--- Task input Enclosed Below ---

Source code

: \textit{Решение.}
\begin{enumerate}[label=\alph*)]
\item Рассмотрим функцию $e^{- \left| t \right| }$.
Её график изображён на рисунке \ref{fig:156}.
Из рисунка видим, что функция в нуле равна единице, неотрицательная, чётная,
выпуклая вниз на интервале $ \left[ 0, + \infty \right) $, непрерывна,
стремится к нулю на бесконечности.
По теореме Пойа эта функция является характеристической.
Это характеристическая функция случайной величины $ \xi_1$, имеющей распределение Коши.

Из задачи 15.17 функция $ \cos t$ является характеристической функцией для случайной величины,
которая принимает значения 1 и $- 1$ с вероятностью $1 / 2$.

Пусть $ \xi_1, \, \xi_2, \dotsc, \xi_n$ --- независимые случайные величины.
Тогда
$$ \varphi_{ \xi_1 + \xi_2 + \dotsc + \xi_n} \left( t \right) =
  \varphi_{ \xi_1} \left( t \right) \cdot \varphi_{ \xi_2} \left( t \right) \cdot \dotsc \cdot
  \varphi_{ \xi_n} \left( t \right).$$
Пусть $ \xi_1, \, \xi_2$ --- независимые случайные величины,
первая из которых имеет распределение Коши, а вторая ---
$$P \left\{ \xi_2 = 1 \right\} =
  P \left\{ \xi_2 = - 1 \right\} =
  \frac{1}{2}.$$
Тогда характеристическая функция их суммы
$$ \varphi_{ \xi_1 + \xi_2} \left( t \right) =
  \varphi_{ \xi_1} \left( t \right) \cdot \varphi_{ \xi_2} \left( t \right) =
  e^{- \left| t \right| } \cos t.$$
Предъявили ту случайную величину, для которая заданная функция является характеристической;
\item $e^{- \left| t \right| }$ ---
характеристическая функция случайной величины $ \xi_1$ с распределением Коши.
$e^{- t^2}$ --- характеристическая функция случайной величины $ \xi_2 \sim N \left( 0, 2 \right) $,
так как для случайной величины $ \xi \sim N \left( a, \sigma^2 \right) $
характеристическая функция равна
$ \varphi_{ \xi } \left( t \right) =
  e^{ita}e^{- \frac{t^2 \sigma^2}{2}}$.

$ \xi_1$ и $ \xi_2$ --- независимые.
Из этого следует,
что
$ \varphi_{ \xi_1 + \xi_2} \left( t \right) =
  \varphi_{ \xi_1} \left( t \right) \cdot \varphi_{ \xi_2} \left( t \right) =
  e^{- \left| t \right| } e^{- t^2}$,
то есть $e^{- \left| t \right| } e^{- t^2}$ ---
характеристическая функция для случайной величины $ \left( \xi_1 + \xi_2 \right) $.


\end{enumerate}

--- End of Enclosed Task input ---

Could all of the entries be retyped word for word?

> Solution to the problem:
Source code

: \textit{Решение.}
\begin{enumerate}[label=\alph*)]
\item Рассмотрим функцию $e^{- \left| t \right| }$.
Её график изображён на рисунке \ref{fig:156}.
Из рисунка видим, что функция в нуле равна единице, неотрицательная, чётная,
выпуклая вниз на интервале $ \left[ 0, + \infty \right) $, непрерывна,
стремится к нулю на бесконечности.
По теореме Пойа эта функция является характеристической.
Это характеристическая функция случайной величины $ \xi_1$, имеющей распределение Коши.

Из задачи 15.17 функция $ \cos t$ является характеристической функцией для случайной величины,
которая принимает значения 1 и $- 1$ с вероятностью $1 / 2$.

Пусть $ \xi_1, \, \xi_2, \dotsc, \xi_n$ --- независимые случайные величины.
Тогда
$$ \varphi_{ \xi_1 + \xi_2 + \dotsc + \xi_n} \left( t \right) =
  \varphi_{ \xi_1} \left( t \right) \cdot \varphi_{ \xi_2} \left( t \right) \cdot \dotsc \cdot
  \varphi_{ \xi_n} \left( t \right).$$
Пусть $ \xi_1, \, \xi_2$ --- независимые случайные величины,
первая из которых имеет распределение Коши, а вторая ---
$$P \left\{ \xi_2 = 1 \right\} =
  P \left\{ \xi_2 = - 1 \right\} =
  \frac{1}{2}.$$
Тогда характеристическая функция их суммы
$$ \varphi_{ \xi_1 + \xi_2} \left( t \right) =
  \varphi_{ \xi_1} \left( t \right) \cdot \varphi_{ \xi_2} \left( t \right) =
  e^{- \left| t \right| } \cos t.$$
Предъявили ту случайную величину, для которая заданная функция является характеристической;
\item $e^{- \left| t \right| }$ ---
характеристическая функция случайной величины $ \xi_1$ с распределением Коши.
$e^{- t^2}$ --- характеристическая функция случайной величины $ \xi_2 \sim N \left( 0, 2 \right) $,
так как для случайной величины $ \xi \sim N \left( a, \sigma^2 \right) $
характеристическая функция равна
$ \varphi_{ \xi } \left( t \right) =
  e^{ita}e^{- \frac{t^2 \sigma^2}{2}}$.

$ \xi_1$ и $ \xi_2$ --- независимые.
Из этого следует,
что
$ \varphi_{ \xi_1 + \xi_2} \left( t \right) =
  \varphi_{ \xi_1} \left( t \right) \cdot \varphi_{ \xi_2} \left( t \right) =
  e^{- \left| t \right| } e^{- t^2}$,
то есть $e^{- \left| t \right| } e^{- t^2}$ ---
характеристическая функция для случайной величины $ \left( \xi_1 + \xi_2 \right) $.


\end{enumerate}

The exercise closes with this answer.